**Your assignment**
Repeat the data that follows in full. Do not include the pictures.

##### Data for the task

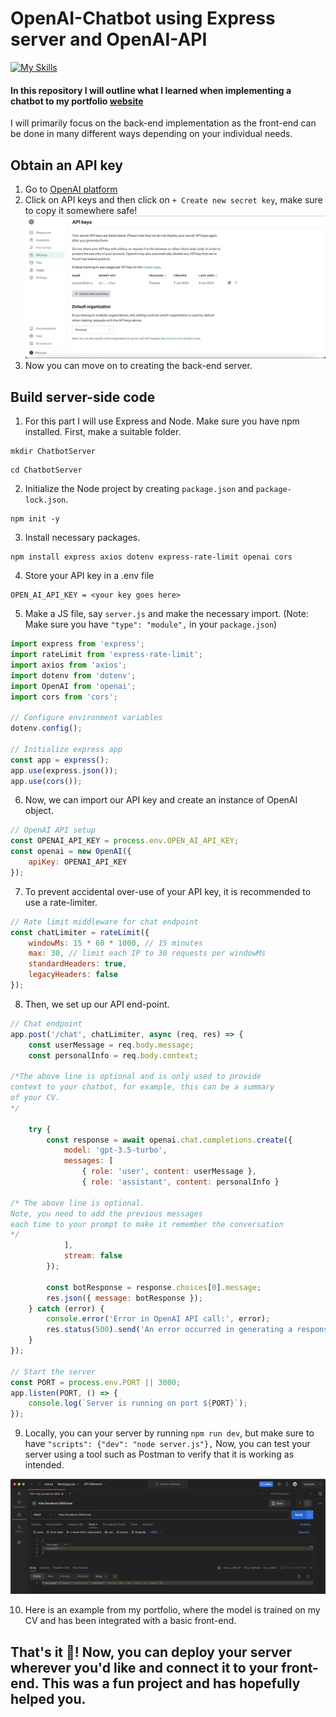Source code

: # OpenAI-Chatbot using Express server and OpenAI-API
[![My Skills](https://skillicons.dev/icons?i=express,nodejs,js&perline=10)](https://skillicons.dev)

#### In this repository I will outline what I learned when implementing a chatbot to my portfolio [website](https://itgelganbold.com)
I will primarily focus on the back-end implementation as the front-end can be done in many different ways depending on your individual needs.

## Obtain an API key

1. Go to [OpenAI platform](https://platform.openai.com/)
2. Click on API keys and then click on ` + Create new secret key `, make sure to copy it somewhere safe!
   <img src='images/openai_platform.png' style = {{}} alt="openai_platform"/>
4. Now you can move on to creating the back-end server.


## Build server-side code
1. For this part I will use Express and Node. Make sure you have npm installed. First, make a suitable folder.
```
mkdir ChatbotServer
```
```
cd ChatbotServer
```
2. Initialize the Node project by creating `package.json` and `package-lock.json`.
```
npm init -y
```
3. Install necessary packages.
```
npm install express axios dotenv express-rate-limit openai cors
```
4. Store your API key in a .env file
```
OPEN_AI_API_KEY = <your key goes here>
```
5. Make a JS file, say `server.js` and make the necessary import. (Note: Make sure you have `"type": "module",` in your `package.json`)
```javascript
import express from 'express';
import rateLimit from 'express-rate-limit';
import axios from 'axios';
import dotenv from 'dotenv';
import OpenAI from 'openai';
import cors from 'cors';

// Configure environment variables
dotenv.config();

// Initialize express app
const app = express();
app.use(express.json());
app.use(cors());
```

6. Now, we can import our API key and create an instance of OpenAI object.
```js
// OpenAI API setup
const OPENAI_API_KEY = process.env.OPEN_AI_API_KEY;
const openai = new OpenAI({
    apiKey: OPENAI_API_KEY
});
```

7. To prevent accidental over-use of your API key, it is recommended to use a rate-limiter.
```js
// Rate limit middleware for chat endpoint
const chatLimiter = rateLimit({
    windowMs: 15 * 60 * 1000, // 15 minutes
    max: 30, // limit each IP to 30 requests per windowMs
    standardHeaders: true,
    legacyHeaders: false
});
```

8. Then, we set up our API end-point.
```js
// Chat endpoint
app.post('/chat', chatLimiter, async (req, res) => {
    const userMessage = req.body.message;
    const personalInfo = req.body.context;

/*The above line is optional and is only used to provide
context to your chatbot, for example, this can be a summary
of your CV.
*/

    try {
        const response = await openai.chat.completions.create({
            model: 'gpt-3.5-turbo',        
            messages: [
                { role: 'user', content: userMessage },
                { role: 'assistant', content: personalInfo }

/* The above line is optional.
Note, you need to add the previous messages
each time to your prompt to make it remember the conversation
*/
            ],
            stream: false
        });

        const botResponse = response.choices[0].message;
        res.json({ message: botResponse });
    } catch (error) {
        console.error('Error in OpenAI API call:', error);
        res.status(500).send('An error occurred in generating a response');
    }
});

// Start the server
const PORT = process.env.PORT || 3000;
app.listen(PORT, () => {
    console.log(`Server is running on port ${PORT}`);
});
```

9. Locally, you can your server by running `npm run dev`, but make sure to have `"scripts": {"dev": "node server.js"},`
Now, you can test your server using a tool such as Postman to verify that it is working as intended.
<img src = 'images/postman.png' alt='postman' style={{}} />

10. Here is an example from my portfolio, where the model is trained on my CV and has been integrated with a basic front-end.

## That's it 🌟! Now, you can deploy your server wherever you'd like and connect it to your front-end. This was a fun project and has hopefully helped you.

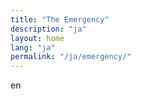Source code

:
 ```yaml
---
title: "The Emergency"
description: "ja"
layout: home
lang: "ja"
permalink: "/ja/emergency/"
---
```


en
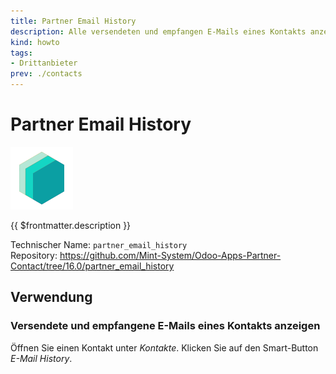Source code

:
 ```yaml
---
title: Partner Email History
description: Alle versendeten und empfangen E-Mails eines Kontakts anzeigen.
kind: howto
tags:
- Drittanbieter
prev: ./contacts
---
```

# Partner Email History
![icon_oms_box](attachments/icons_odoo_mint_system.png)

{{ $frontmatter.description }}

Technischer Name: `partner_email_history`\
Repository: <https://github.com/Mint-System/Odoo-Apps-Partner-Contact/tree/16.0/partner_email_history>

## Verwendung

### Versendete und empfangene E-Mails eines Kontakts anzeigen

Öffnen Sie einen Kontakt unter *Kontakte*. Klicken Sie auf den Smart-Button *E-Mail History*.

##########

**Exercise response**
Source code

: # OpenAI-Chatbot using Express server and OpenAI-API
[![My Skills](https://skillicons.dev/icons?i=express,nodejs,js&perline=10)](https://skillicons.dev)

#### In this repository I will outline what I learned when implementing a chatbot to my portfolio [website](https://itgelganbold.com)
I will primarily focus on the back-end implementation as the front-end can be done in many different ways depending on your individual needs.

## Obtain an API key

1. Go to [OpenAI platform](https://platform.openai.com/)
2. Click on API keys and then click on ` + Create new secret key `, make sure to copy it somewhere safe!
   <img src='images/openai_platform.png' style = {{}} alt="openai_platform"/>
4. Now you can move on to creating the back-end server.


## Build server-side code
1. For this part I will use Express and Node. Make sure you have npm installed. First, make a suitable folder.
```
mkdir ChatbotServer
```
```
cd ChatbotServer
```
2. Initialize the Node project by creating `package.json` and `package-lock.json`.
```
npm init -y
```
3. Install necessary packages.
```
npm install express axios dotenv express-rate-limit openai cors
```
4. Store your API key in a .env file
```
OPEN_AI_API_KEY = <your key goes here>
```
5. Make a JS file, say `server.js` and make the necessary import. (Note: Make sure you have `"type": "module",` in your `package.json`)
```javascript
import express from 'express';
import rateLimit from 'express-rate-limit';
import axios from 'axios';
import dotenv from 'dotenv';
import OpenAI from 'openai';
import cors from 'cors';

// Configure environment variables
dotenv.config();

// Initialize express app
const app = express();
app.use(express.json());
app.use(cors());
```

6. Now, we can import our API key and create an instance of OpenAI object.
```js
// OpenAI API setup
const OPENAI_API_KEY = process.env.OPEN_AI_API_KEY;
const openai = new OpenAI({
    apiKey: OPENAI_API_KEY
});
```

7. To prevent accidental over-use of your API key, it is recommended to use a rate-limiter.
```js
// Rate limit middleware for chat endpoint
const chatLimiter = rateLimit({
    windowMs: 15 * 60 * 1000, // 15 minutes
    max: 30, // limit each IP to 30 requests per windowMs
    standardHeaders: true,
    legacyHeaders: false
});
```

8. Then, we set up our API end-point.
```js
// Chat endpoint
app.post('/chat', chatLimiter, async (req, res) => {
    const userMessage = req.body.message;
    const personalInfo = req.body.context;

/*The above line is optional and is only used to provide
context to your chatbot, for example, this can be a summary
of your CV.
*/

    try {
        const response = await openai.chat.completions.create({
            model: 'gpt-3.5-turbo',        
            messages: [
                { role: 'user', content: userMessage },
                { role: 'assistant', content: personalInfo }

/* The above line is optional.
Note, you need to add the previous messages
each time to your prompt to make it remember the conversation
*/
            ],
            stream: false
        });

        const botResponse = response.choices[0].message;
        res.json({ message: botResponse });
    } catch (error) {
        console.error('Error in OpenAI API call:', error);
        res.status(500).send('An error occurred in generating a response');
    }
});

// Start the server
const PORT = process.env.PORT || 3000;
app.listen(PORT, () => {
    console.log(`Server is running on port ${PORT}`);
});
```

9. Locally, you can your server by running `npm run dev`, but make sure to have `"scripts": {"dev": "node server.js"},`
Now, you can test your server using a tool such as Postman to verify that it is working as intended.
<img src = 'images/postman.png' alt='postman' style={{}} />

10. Here is an example from my portfolio, where the model is trained on my CV and has been integrated with a basic front-end.

## That's it 🌟! Now, you can deploy your server wherever you'd like and connect it to your front-end. This was a fun project and has hopefully helped you.

Source code

:
 ```yaml
---
title: "The Emergency"
description: "ja"
layout: home
lang: "ja"
permalink: "/ja/emergency/"
---
```


en
Source code

:
 ```yaml
---
title: Partner Email History
description: Alle versendeten und empfangen E-Mails eines Kontakts anzeigen.
kind: howto
tags:
- Drittanbieter
prev: ./contacts
---
```

# Partner Email History
![icon_oms_box](attachments/icons_odoo_mint_system.png)

{{ $frontmatter.description }}

Technischer Name: `partner_email_history`\
Repository: <https://github.com/Mint-System/Odoo-Apps-Partner-Contact/tree/16.0/partner_email_history>

## Verwendung

### Versendete und empfangene E-Mails eines Kontakts anzeigen

Öffnen Sie einen Kontakt unter *Kontakte*. Klicken Sie auf den Smart-Button *E-Mail History*.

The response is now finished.